I watch him work with a computer, playing only with cues on a world driven by icons and their placement on the screen, working with nothing but the sound of his keyboard and voice recognition. He asks me how is it possible to play a ghost on the stage, and that is when I realize that he has no way of realizing that a ghost is played by a white sheet draped over the actor. He does not notice the ghost in Hamlet. He notices Marcellus seizing Hamlet in Act One.

Maybe James Joyce and Milton are difficult only because those with sight have never learned to see the world in a different way.

2. After three years of teaching, I think I've finally arrived at a teaching technique that works
Unfortunately, it may be a while until I start teaching literature again, especially literature at a university level.

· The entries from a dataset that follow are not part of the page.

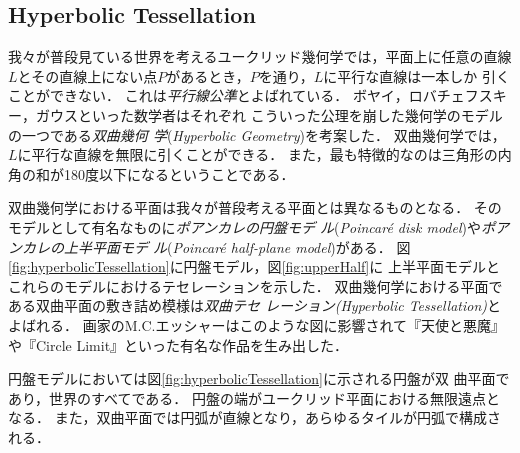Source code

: \subsection{Hyperbolic Tessellation}

我々が普段見ている世界を考えるユークリッド幾何学では，平面上に任意の直線
$L$とその直線上にない点$P$があるとき，$P$を通り，$L$に平行な直線は一本しか
引くことができない．
これは\emph{平行線公準}とよばれている．
ボヤイ，ロバチェフスキー，ガウスといった数学者はそれぞれ
こういった公理を崩した幾何学のモデルの一つである\emph{双曲幾何
学}(\textit{Hyperbolic Geometry})を考案した．
双曲幾何学では，$L$に平行な直線を無限に引くことができる．
また，最も特徴的なのは三角形の内角の和が180度以下になるということである．

双曲幾何学における平面は我々が普段考える平面とは異なるものとなる．
そのモデルとして有名なものに\emph{ポアンカレの円盤モデ
ル}(\textit{Poincar\'e disk model})や\emph{ポアンカレの上半平面モデ
ル}(\textit{Poincar\'e half-plane model})がある．
図\ref{fig:hyperbolicTessellation}に円盤モデル，図\ref{fig:upperHalf}に
上半平面モデルとこれらのモデルにおけるテセレーションを示した．
双曲幾何学における平面である双曲平面の敷き詰め模様は\emph{双曲テセ
レーション}{\it (Hyperbolic Tessellation)}とよばれる．
画家のM.C.エッシャーはこのような図に影響されて『天使と悪魔』や『Circle
Limit』といった有名な作品を生み出した．

円盤モデルにおいては図\ref{fig:hyperbolicTessellation}に示される円盤が双
曲平面であり，世界のすべてである．
円盤の端がユークリッド平面における無限遠点となる．
また，双曲平面では円弧が直線となり，あらゆるタイルが円弧で構成される．

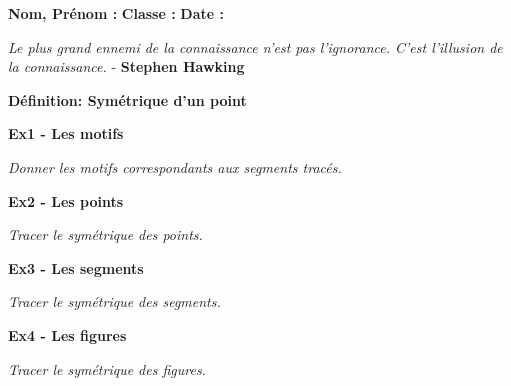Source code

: 



\textbf{Nom, Prénom :} \hspace{8cm} \textbf{Classe :} \hspace{3cm} \textbf{Date :}\\

\begin{center}
  \textit{Le plus grand ennemi de la connaissance n'est pas l'ignorance. C'est l'illusion de la connaissance.} - \textbf{Stephen Hawking}
\end{center}

\textbf{Définition: Symétrique d'un point} \\ \Pointilles[3]

\textbf{Ex1 - Les motifs}

\textit{Donner les motifs correspondants aux segments tracés.}

\textbf{Ex2 - Les points}

\textit{Tracer le symétrique des points.}

\textbf{Ex3 - Les segments}

\textit{Tracer le symétrique des segments.}

\textbf{Ex4 - Les figures}

\textit{Tracer le symétrique des figures.}


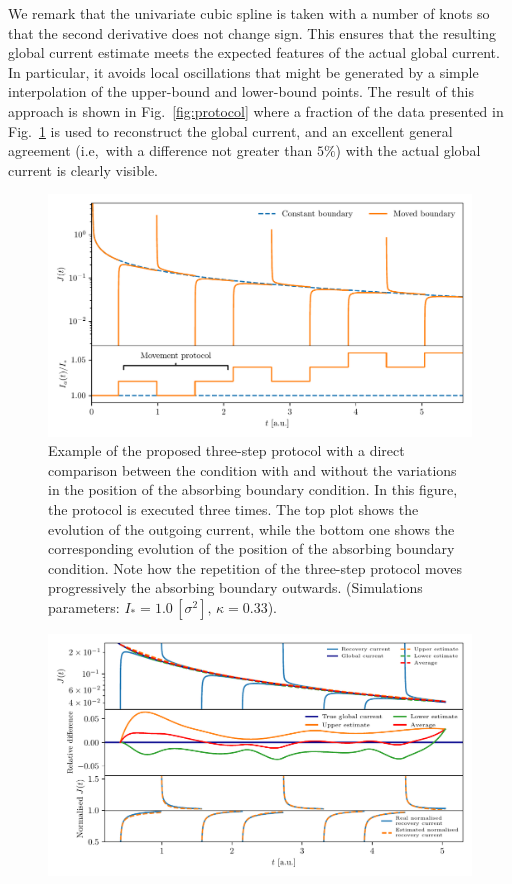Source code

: {We remark that the univariate cubic spline is taken with a number of knots so that the second derivative does not change sign. This ensures that the resulting global current estimate meets the expected features of the actual global current. In particular, it avoids local oscillations that might be generated by a simple interpolation of the upper-bound and lower-bound points. The result of this approach is shown in Fig.~\ref{fig:protocol} where a fraction of the data presented in Fig.~\ref{fig:9} is used to reconstruct the global current, and an excellent general agreement (i.e,\ with a difference not greater than $5\%$) with the actual global current is clearly visible.
%
\begin{figure}[htp]
    \centering
    \includegraphics[width=\textwidth]{4_probing_the_diffusive_behavior/figs/final/the_protocol.pdf}
    \caption{Example of the proposed three-step protocol with a direct comparison between the condition with and without the variations in the position of the absorbing boundary condition. In this figure, the protocol is executed three times. The top plot shows the evolution of the outgoing current, while the bottom one shows the corresponding evolution of the position of the absorbing boundary condition. Note how the repetition of the three-step protocol moves progressively the absorbing boundary outwards. (Simulations parameters: $I_\ast = 1.0\,[\sigma^2],\,\kappa = 0.33$).}
    \label{fig:9}
\end{figure}
%
\begin{figure}[htp]
    \centering    
    \includegraphics[width=\textwidth]{4_probing_the_diffusive_behavior/figs/final/the_interpolation.pdf}

\end{figure}}
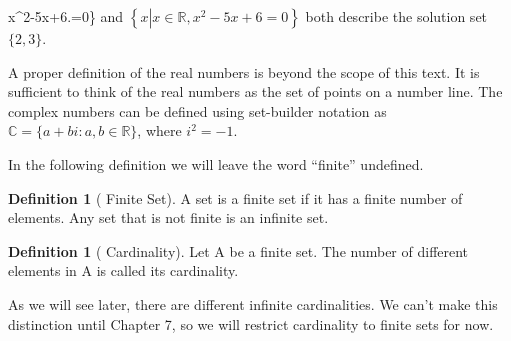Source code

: \documentclass[10pt,]{book}
\theoremstyle{plain}
\theoremstyle{definition}
\newtheorem{definition}[theorem]{Definition}
\theoremstyle{definition}
\theoremstyle{definition}
\theoremstyle{definition}
\begin{document}
 \mid x^{2}-5x+6\right.=0\right\}\) and \(\left\{x \left| x\in \mathbb{R}, x^{2 }-5x+6\right.=0\right\}\) both describe the solution set \(\{2, 3\}\). 
%
\par
A proper definition of the real numbers is beyond the scope of this text. It is sufficient to think of the real numbers as the set of points on a
number line. The complex numbers can be defined using set-builder notation as \(\mathbb{C} = \{a + b i:a, b \in \mathbb{R}\}\), where \(i^2 = -1\).  %
\par
In the following definition we will leave the word ``finite'' undefined.   
%
\begin{definition}[ Finite Set]\label{finite-set}
A set is a finite set if it has a finite number of elements. Any set that is not finite is an infinite set.%
\end{definition}
\begin{definition}[ Cardinality]\label{cardinality.}
\label{notation-3}
Let A be a finite set. The number of different elements in A is called its cardinality.%
\end{definition}
\par
As we will see later, there are different infinite cardinalities. We can't make this distinction until Chapter 7, so we will restrict cardinality to finite sets for now.%
\typeout{************************************************}
\typeout{************************************************}
\end{document}
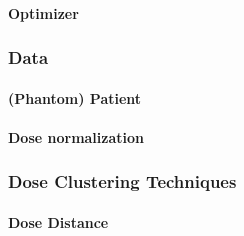 \paragraph{Optimizer}

\subsubsection{Data}
\paragraph{(Phantom) Patient}

\paragraph{Dose normalization}

\subsubsection{Dose Clustering Techniques}
\paragraph{Dose Distance}

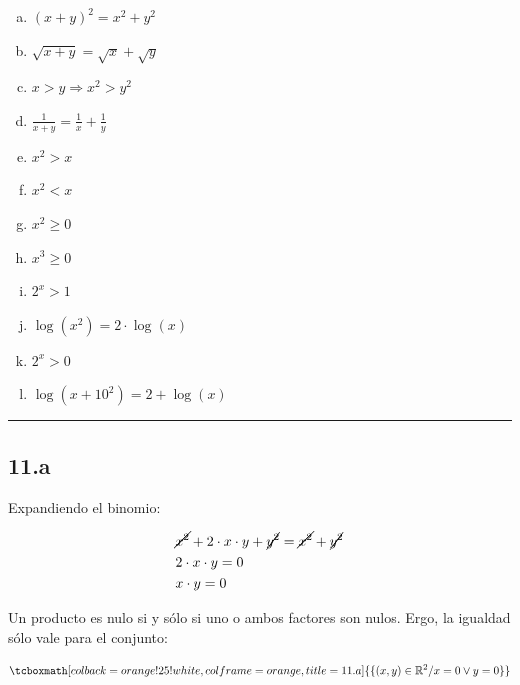 \documentclass{article}
\newcommand{\hresult}[2]{\tcboxmath[colback=orange!25!white,colframe=orange, title=#1] {#2} }
\begin{document}
\begin{enumerate}[(a)]
\bfseries

\item $ (x+y)^2 = x^2 + y^2 $

\item $ \sqrt{x + y} = \sqrt{x} + \sqrt{y} $

\item $ x > y \Rightarrow x^2 > y^2 $

\item $ \frac{1}{x+y} = \frac{1}{x} + \frac{1}{y} $

\item $ x^2 > x $

\item $ x^2 < x $

\item $ x^2 \geq 0 $

\item $ x^3 \geq 0 $

\item $ 2^x > 1 $

\item $ \log(x^2) = 2 \cdot \log(x) $

\item $ 2^x > 0 $

\item $ \log(x + 10^2) = 2 + \log(x) $

\end{enumerate}
\hrule

\subsection*{11.a}
\label{subsec:11.a}

Expandiendo el binomio:

\begin{subequations}
\begin{align}
& \cancel{x^2} + 2 \cdot x \cdot y + \cancel{y^2} = \cancel{x^2} + \cancel{y^2} \\
& 2 \cdot x \cdot y = 0 \\
& x \cdot y = 0
\end{align}
\end{subequations}

Un producto es nulo si y sólo si uno o ambos factores son nulos. Ergo, la igualdad sólo vale para el conjunto:

\begin{equation}
\hresult{11.a}{ \{ (x,y) \in \mathbb{R}^2 / x = 0 \vee y = 0 \} }
\end{equation}
\end{document}
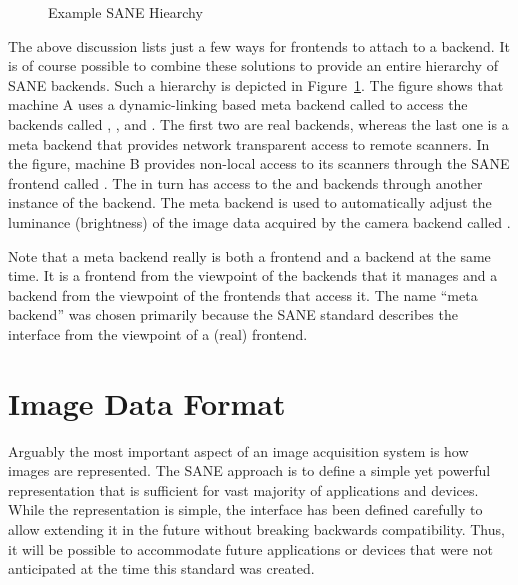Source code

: \documentclass[11pt,DVIps]{report}
\begin{document}
\begin{figure}[htbp]
  \begin{center}
    \leavevmode
    \caption{Example SANE Hiearchy}
    \label{fig:hierarchy}
  \end{center}
\end{figure}

The above discussion lists just a few ways for frontends to attach to
a backend.  It is of course possible to combine these solutions to
provide an entire hierarchy of SANE backends.  Such a hierarchy is
depicted in Figure~\ref{fig:hierarchy}.  The figure shows that machine
A uses a dynamic-linking based meta backend called  to
access the backends called , , and .
The first two are real backends, whereas the last one is a meta
backend that provides network transparent access to remote scanners.
In the figure, machine B provides non-local access to its scanners
through the SANE frontend called .  The  in
turn has access to the  and  backends through
another instance of the  backend.  The  meta
backend is used to automatically adjust the luminance (brightness) of
the image data acquired by the camera backend called .

Note that a meta backend really is both a frontend and a backend at
the same time.  It is a frontend from the viewpoint of the backends
that it manages and a backend from the viewpoint of the frontends that
access it.  The name ``meta backend'' was chosen primarily because the
SANE standard describes the interface from the viewpoint of a (real)
frontend.


\section{Image Data Format}\label{sec:imageformat}

Arguably the most important aspect of an image acquisition system is how
images are represented. The SANE approach is to define a simple yet powerful
representation that is sufficient for vast majority of applications and
devices. While the representation is simple, the interface has been defined
carefully to allow extending it in the future without breaking backwards
compatibility. Thus, it will be possible to accommodate future applications or
devices that were not anticipated at the time this standard was created.
\end{document}
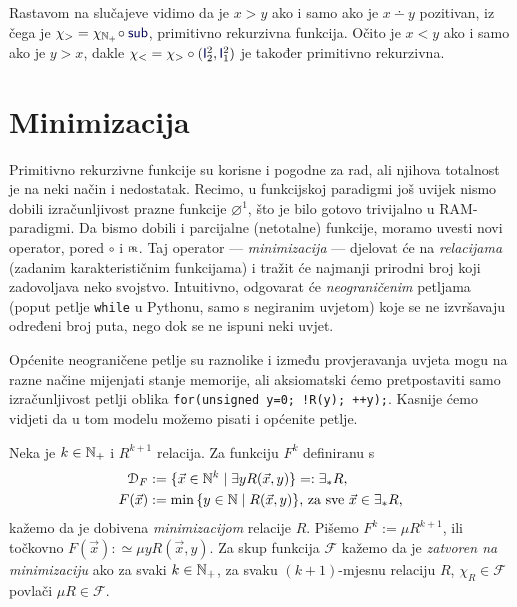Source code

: \begin{primjer}[{name=[primitivna rekurzivnost relacija strogog uređaja]}]\label{pr:m-v}
Rastavom na slučajeve vidimo da je $x>y$ ako i samo ako je $x\dotminus y$ pozitivan, iz čega je $\chi_>=\chi_{\N_+}\!\circ\f{sub}$, pri\-mi\-tiv\-no rekurzivna funkcija. Očito je $x<y$ ako i samo ako je $y>x$, dakle $\chi_<=\chi_>\circ(\f I_2^2,\f I_1^2)$ je također primitivno rekurzivna.
\end{primjer}

\section{Minimizacija}

Primitivno rekurzivne funkcije su korisne i pogodne za rad, ali njihova totalnost je na neki način i nedostatak. Recimo, u funkcijskoj paradigmi još uvijek nismo dobili izračunljivost prazne funkcije $\varnothing^1$, što je bilo gotovo trivijalno u RAM-paradigmi. Da bismo dobili i parcijalne (netotalne) funkcije, moramo uvesti novi operator, pored $\circ$ i $\pr$. Taj operator --- \emph{minimizacija} --- djelovat će na \emph{relacijama} (zadanim karakterističnim funkcijama) i tražit će najmanji prirodni broj koji zadovoljava neko svojstvo. Intuitivno, odgovarat će \emph{neograničenim} petljama (poput petlje \texttt{while} u Pythonu, samo s negiranim uvjetom) koje se ne izvršavaju određeni broj puta, nego dok se ne ispuni neki uvjet.

Općenite neograničene petlje su raznolike i između provjeravanja uvjeta mogu na razne načine mijenjati stanje memorije, ali aksiomatski ćemo pretpostaviti samo izračunljivost petlji oblika \texttt{for(unsigned y=0; !R(y); ++y);}. Kasnije ćemo vidjeti da u tom modelu možemo pisati i općenite petlje.

\begin{definicija}[{name=[minimizacija]}]
Neka je $k\in{\mathbb N}_+$ i $R^{k+1}$ relacija. Za funkciju $F^k$ definiranu s
\begin{align}
    \label{eq:dommu}\mathcal D_{F}&:=\{\vec x\in{\mathbb N}^k\mid\exists yR(\vec x,y)\}=:\exists_*R\text,\\
    F(\vec x)&:=\min\,\{y\in{\mathbb N}\mid R(\vec x,y)\}\text{, za sve $\vec x\in\exists_* R$,}
\end{align}
kažemo da je dobivena \emph{minimizacijom} relacije $R$.
	Pišemo $F^k:=\mu R^{k+1}$, ili točkovno $F(\vec x):\simeq\mu yR(\vec x,y)$.
    Za skup funkcija $\mathcal F$ kažemo da je \emph{zatvoren na minimizaciju} ako za svaki $k\in{\mathbb N}_+$, za svaku $(k+1)$-mjesnu relaciju $R$, $\chi_R\in\mathcal F$ povlači $\mu R\in\mathcal F$. 
\end{definicija}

First two years: bumbled. Had no idea what a pain grading was going to be.
After a while: focused on grading.
Third year: Learned that the most important thing about teaching is deciding how you want to grade your students from the very beginning of the semester. Set questions for students right from the beginning. Give students those questions. Direct all classes to the answering of the questions.
After: Realized that sessions became extremely one-sided, with me giving input and not much output from students. Conrad Zaar on LJ reminded me that the function of a literature classroom is not to dictate values, but to help the student examine them.
After, proposal: Possibly, give students a broad theme to work with and a body of various texts to base their essays on. Spend tutorial sessions with them by discussing the angles they have taken in their essays, and how they choose to support it.